Dollar bears triggered a knee-jerk reaction in sending the Dollar index (DXY) lower by 0.16 percent to break below 97.1 in the minutes following the latest US non-farm payrolls report. However, that decline counted for naught as DXY was then quickly restored above the 97.2 mark.

In December, the US economy added 145,000 new jobs, which is lower than the 160,000 figure that markets had expected. Average hourly earnings also underwhelmed at 2.9 percent, which is its slowest growth since July 2018. The unemployment rate however held steady at 3.5 percent, which is the lowest in about five decades.

Although the US jobs market appears to have lost momentum at the tail-end of 2019, the Federal Reserve is unlikely to adjust its benchmark interest rates in 2020, with Fed officials often insisting that the US economy is in a good place. Still, if US consumers begin to show surer signs of faltering and cannot keep the US economy chugging along, then policymakers may have to conduct more policy easing in order to support the world’s largest economy. Should the prospects of a US rate cut grow, then a softer Dollar is expected to follow in tow.

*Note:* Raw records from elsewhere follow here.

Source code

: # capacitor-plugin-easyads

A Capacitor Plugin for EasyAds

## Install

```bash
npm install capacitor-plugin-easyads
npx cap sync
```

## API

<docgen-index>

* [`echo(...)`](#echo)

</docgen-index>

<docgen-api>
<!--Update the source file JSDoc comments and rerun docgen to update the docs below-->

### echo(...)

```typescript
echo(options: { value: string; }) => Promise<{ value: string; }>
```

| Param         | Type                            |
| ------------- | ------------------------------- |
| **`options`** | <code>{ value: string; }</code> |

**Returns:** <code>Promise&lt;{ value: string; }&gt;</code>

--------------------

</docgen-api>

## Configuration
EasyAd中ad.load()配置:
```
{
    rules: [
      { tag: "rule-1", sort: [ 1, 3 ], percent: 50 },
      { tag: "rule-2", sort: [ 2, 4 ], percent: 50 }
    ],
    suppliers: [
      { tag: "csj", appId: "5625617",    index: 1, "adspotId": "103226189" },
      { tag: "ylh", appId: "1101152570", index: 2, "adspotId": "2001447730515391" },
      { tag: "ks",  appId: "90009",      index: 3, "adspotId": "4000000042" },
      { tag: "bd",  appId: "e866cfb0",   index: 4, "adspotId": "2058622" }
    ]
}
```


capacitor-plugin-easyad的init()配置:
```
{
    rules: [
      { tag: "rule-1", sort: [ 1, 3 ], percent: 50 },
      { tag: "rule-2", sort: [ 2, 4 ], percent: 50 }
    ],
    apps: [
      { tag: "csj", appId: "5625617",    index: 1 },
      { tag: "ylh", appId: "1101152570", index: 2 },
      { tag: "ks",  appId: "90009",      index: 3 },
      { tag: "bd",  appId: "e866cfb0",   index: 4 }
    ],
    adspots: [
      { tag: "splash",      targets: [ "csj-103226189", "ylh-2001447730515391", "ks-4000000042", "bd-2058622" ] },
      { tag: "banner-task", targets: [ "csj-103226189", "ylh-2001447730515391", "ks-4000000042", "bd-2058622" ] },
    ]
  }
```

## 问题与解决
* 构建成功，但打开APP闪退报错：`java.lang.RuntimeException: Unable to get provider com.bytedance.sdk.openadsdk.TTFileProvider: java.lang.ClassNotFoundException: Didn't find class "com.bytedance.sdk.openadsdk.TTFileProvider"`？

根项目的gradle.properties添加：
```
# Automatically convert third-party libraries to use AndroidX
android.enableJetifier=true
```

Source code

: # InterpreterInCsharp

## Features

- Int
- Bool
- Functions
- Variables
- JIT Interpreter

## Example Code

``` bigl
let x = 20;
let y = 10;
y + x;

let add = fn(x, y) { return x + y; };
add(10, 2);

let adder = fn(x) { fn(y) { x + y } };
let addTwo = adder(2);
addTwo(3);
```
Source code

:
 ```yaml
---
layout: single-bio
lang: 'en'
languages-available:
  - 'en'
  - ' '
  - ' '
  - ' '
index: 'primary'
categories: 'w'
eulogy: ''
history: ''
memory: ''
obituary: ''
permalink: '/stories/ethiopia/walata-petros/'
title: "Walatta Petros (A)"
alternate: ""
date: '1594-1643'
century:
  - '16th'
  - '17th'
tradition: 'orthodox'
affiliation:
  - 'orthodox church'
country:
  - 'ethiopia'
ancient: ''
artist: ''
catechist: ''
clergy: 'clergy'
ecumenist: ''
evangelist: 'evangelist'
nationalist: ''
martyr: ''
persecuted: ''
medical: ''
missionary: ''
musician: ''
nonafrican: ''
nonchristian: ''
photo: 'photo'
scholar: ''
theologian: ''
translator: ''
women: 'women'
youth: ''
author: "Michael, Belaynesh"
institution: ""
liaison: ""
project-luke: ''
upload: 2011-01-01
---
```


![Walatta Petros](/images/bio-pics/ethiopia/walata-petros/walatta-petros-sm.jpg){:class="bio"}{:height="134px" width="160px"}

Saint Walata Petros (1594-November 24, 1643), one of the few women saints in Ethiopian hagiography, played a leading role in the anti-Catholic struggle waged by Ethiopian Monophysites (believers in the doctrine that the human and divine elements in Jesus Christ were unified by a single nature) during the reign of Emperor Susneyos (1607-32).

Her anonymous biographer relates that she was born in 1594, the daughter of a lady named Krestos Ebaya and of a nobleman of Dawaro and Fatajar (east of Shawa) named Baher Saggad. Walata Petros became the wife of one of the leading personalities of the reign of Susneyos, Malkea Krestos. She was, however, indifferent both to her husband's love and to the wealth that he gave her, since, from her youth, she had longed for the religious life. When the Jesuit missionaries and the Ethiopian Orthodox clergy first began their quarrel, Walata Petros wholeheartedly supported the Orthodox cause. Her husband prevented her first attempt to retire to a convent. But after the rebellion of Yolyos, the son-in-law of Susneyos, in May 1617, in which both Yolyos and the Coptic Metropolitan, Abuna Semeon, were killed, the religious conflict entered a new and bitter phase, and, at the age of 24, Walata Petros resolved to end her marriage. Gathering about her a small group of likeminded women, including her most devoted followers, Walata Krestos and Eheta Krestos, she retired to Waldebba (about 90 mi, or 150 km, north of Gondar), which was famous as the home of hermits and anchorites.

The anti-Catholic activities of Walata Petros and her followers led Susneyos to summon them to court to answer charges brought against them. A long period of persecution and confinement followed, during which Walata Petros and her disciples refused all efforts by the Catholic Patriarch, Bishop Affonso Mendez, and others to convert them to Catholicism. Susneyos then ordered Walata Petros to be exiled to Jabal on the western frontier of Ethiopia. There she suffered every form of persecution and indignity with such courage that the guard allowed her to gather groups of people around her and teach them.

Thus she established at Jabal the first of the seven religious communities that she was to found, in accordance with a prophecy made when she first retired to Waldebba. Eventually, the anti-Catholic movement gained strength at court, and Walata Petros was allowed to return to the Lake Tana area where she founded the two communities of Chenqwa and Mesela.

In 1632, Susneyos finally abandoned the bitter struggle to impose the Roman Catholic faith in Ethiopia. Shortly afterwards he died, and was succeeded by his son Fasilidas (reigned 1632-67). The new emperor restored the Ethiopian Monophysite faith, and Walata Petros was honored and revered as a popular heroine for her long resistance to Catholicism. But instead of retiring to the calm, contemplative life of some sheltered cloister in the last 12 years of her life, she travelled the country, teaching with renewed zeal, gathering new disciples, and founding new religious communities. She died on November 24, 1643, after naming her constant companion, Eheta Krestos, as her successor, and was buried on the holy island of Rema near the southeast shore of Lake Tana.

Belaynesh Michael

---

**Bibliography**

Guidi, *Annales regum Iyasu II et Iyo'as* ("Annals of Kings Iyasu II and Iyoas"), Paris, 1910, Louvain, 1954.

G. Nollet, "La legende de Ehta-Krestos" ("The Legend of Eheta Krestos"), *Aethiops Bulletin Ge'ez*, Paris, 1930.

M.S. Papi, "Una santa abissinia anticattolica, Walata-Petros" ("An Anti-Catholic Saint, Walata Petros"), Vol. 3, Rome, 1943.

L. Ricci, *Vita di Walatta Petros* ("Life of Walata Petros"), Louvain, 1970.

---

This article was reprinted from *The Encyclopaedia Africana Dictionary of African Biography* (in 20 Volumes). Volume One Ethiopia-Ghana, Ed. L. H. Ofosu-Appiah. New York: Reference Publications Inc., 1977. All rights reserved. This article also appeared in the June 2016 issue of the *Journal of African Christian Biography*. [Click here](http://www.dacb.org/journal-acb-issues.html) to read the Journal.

Gold bulls struggling as Dollar bears falter

Having meandered along the $1550 line since January 9, Gold climbed some 0.6 percent to pass $1556 in an immediate reaction to the underwhelming December US non-farm payrolls, only to find such gains fleeting as the Dollar quickly rebounded. Bullion bulls are struggling to find cause for a sustained liftoff back to $1600, after the US and Iran appeared to walk away from the brink of an all-out conflict earlier this week. The abruptness of the heightened US-Iran conflict over the past week however shows that investors cannot fully rule out heightened geopolitical risks, and such a sense of caution should keep Bullion relatively elevated above its 50- and 100-day moving averages which currently reside in the high $1400s.